[Activity] I need each line of the entries below that includes the string "COMPLETE".

[Information given]
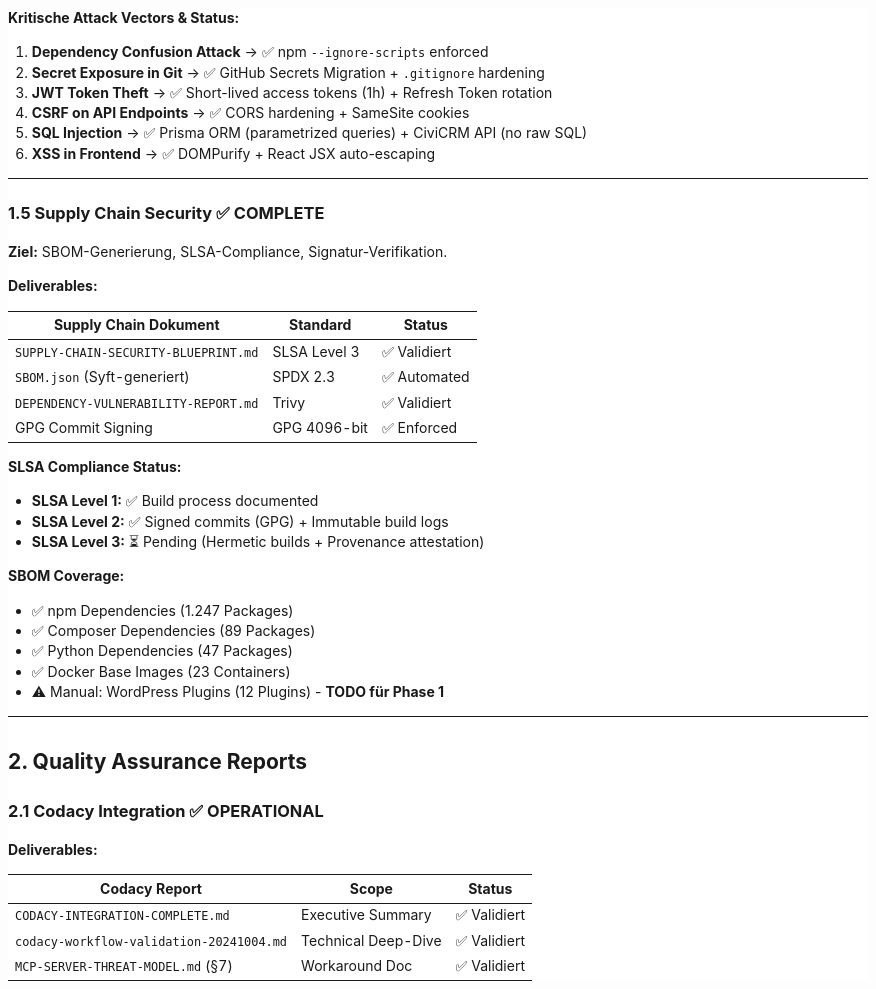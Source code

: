 **Kritische Attack Vectors & Status:**

1. **Dependency Confusion Attack** → ✅ npm `--ignore-scripts` enforced
2. **Secret Exposure in Git** → ✅ GitHub Secrets Migration + `.gitignore` hardening
3. **JWT Token Theft** → ✅ Short-lived access tokens (1h) + Refresh Token rotation
4. **CSRF on API Endpoints** → ✅ CORS hardening + SameSite cookies
5. **SQL Injection** → ✅ Prisma ORM (parametrized queries) + CiviCRM API (no raw SQL)
6. **XSS in Frontend** → ✅ DOMPurify + React JSX auto-escaping

---

### 1.5 Supply Chain Security ✅ COMPLETE

**Ziel:** SBOM-Generierung, SLSA-Compliance, Signatur-Verifikation.

**Deliverables:**

| Supply Chain Dokument                | Standard     | Status       |
| ------------------------------------ | ------------ | ------------ |
| `SUPPLY-CHAIN-SECURITY-BLUEPRINT.md` | SLSA Level 3 | ✅ Validiert |
| `SBOM.json` (Syft-generiert)         | SPDX 2.3     | ✅ Automated |
| `DEPENDENCY-VULNERABILITY-REPORT.md` | Trivy        | ✅ Validiert |
| GPG Commit Signing                   | GPG 4096-bit | ✅ Enforced  |

**SLSA Compliance Status:**

- **SLSA Level 1:** ✅ Build process documented
- **SLSA Level 2:** ✅ Signed commits (GPG) + Immutable build logs
- **SLSA Level 3:** ⏳ Pending (Hermetic builds + Provenance attestation)

**SBOM Coverage:**

- ✅ npm Dependencies (1.247 Packages)
- ✅ Composer Dependencies (89 Packages)
- ✅ Python Dependencies (47 Packages)
- ✅ Docker Base Images (23 Containers)
- ⚠️ Manual: WordPress Plugins (12 Plugins) - **TODO für Phase 1**

---

## 2. Quality Assurance Reports

### 2.1 Codacy Integration ✅ OPERATIONAL

**Deliverables:**

| Codacy Report                            | Scope               | Status       |
| ---------------------------------------- | ------------------- | ------------ |
| `CODACY-INTEGRATION-COMPLETE.md`         | Executive Summary   | ✅ Validiert |
| `codacy-workflow-validation-20241004.md` | Technical Deep-Dive | ✅ Validiert |
| `MCP-SERVER-THREAT-MODEL.md` (§7)        | Workaround Doc      | ✅ Validiert |
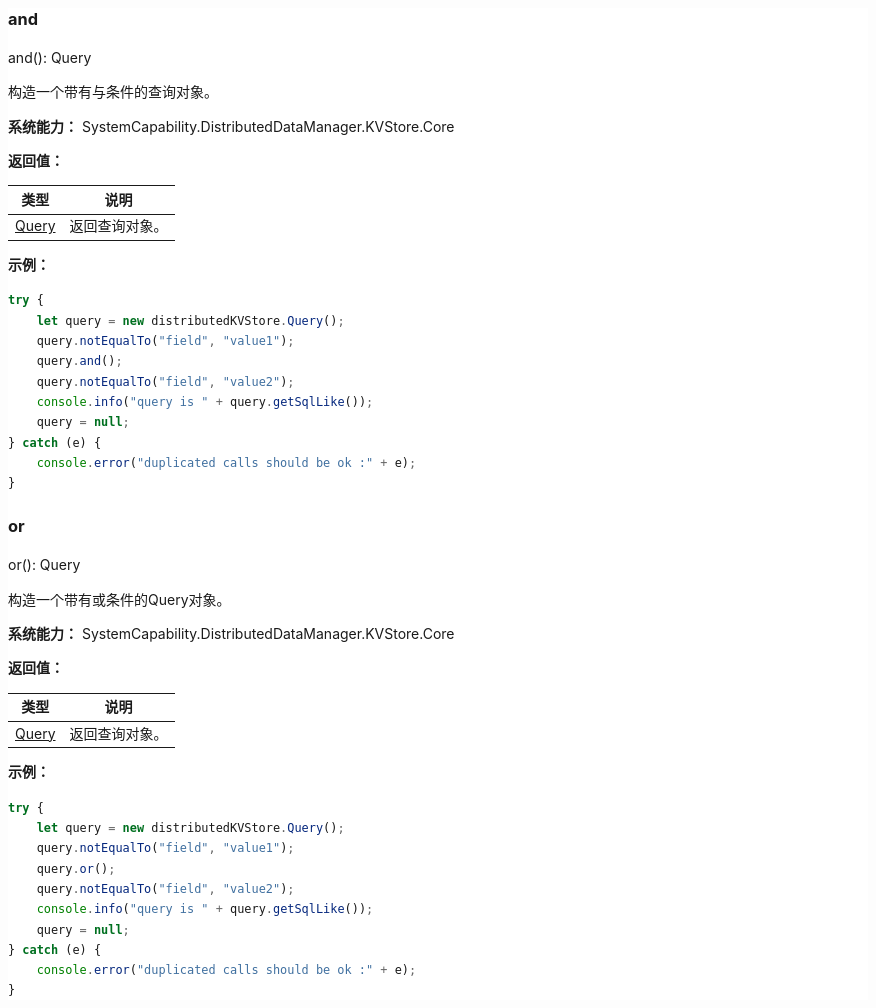 ### and

and(): Query

构造一个带有与条件的查询对象。

**系统能力：** SystemCapability.DistributedDataManager.KVStore.Core

**返回值：**

| 类型           | 说明           |
| -------------- | -------------- |
| [Query](#query) | 返回查询对象。 |

**示例：**

```js
try {
    let query = new distributedKVStore.Query();
    query.notEqualTo("field", "value1");
    query.and();
    query.notEqualTo("field", "value2");
    console.info("query is " + query.getSqlLike());
    query = null;
} catch (e) {
    console.error("duplicated calls should be ok :" + e);
}
```

### or

or(): Query

构造一个带有或条件的Query对象。

**系统能力：** SystemCapability.DistributedDataManager.KVStore.Core

**返回值：**

| 类型           | 说明           |
| -------------- | -------------- |
| [Query](#query) | 返回查询对象。 |

**示例：**

```js
try {
    let query = new distributedKVStore.Query();
    query.notEqualTo("field", "value1");
    query.or();
    query.notEqualTo("field", "value2");
    console.info("query is " + query.getSqlLike());
    query = null;
} catch (e) {
    console.error("duplicated calls should be ok :" + e);
}
```

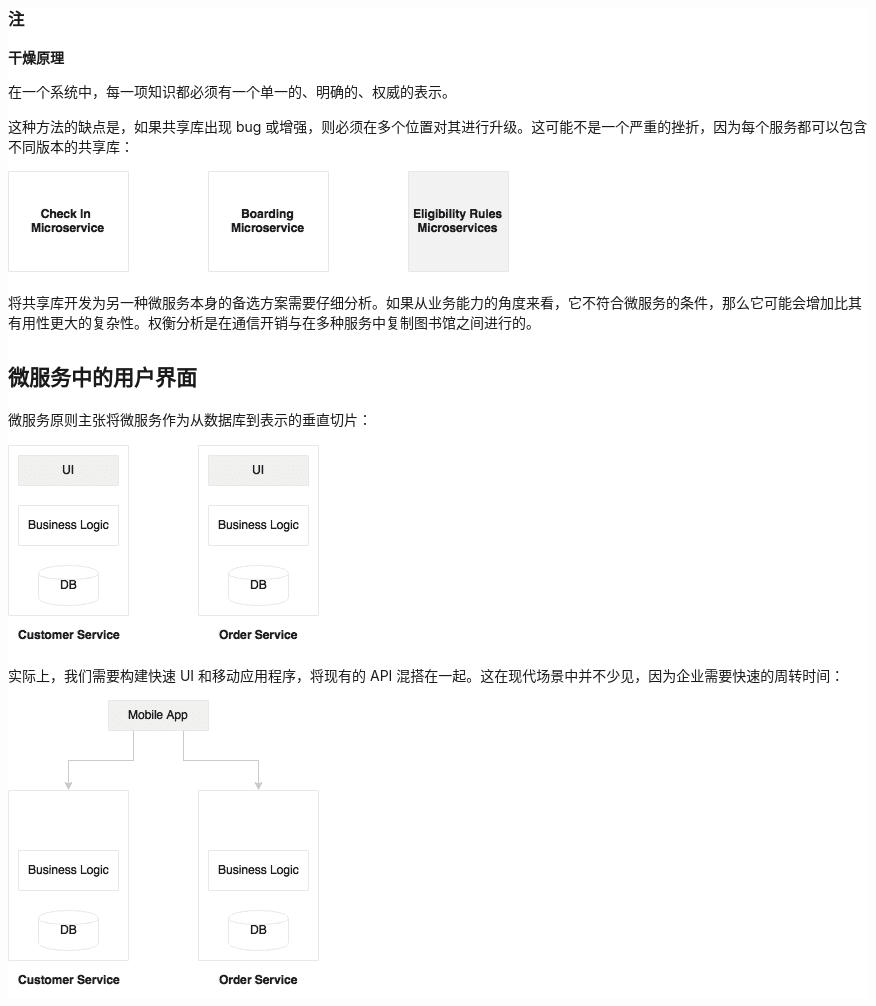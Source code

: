 ### 注

**干燥原理**

在一个系统中，每一项知识都必须有一个单一的、明确的、权威的表示。

这种方法的缺点是，如果共享库出现 bug 或增强，则必须在多个位置对其进行升级。这可能不是一个严重的挫折，因为每个服务都可以包含不同版本的共享库：

![Handling shared libraries](img/B05447_03_24.jpg)

将共享库开发为另一种微服务本身的备选方案需要仔细分析。如果从业务能力的角度来看，它不符合微服务的条件，那么它可能会增加比其有用性更大的复杂性。权衡分析是在通信开销与在多种服务中复制图书馆之间进行的。

## 微服务中的用户界面

微服务原则主张将微服务作为从数据库到表示的垂直切片：

![User interfaces in microservices](img/B05447_03_25.jpg)

实际上，我们需要构建快速 UI 和移动应用程序，将现有的 API 混搭在一起。这在现代场景中并不少见，因为企业需要快速的周转时间：

![User interfaces in microservices](img/B05447_03_26.jpg)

[Your solution]
### 1.5 Supply Chain Security ✅ COMPLETE
| `CODACY-INTEGRATION-COMPLETE.md`         | Executive Summary   | ✅ Validiert |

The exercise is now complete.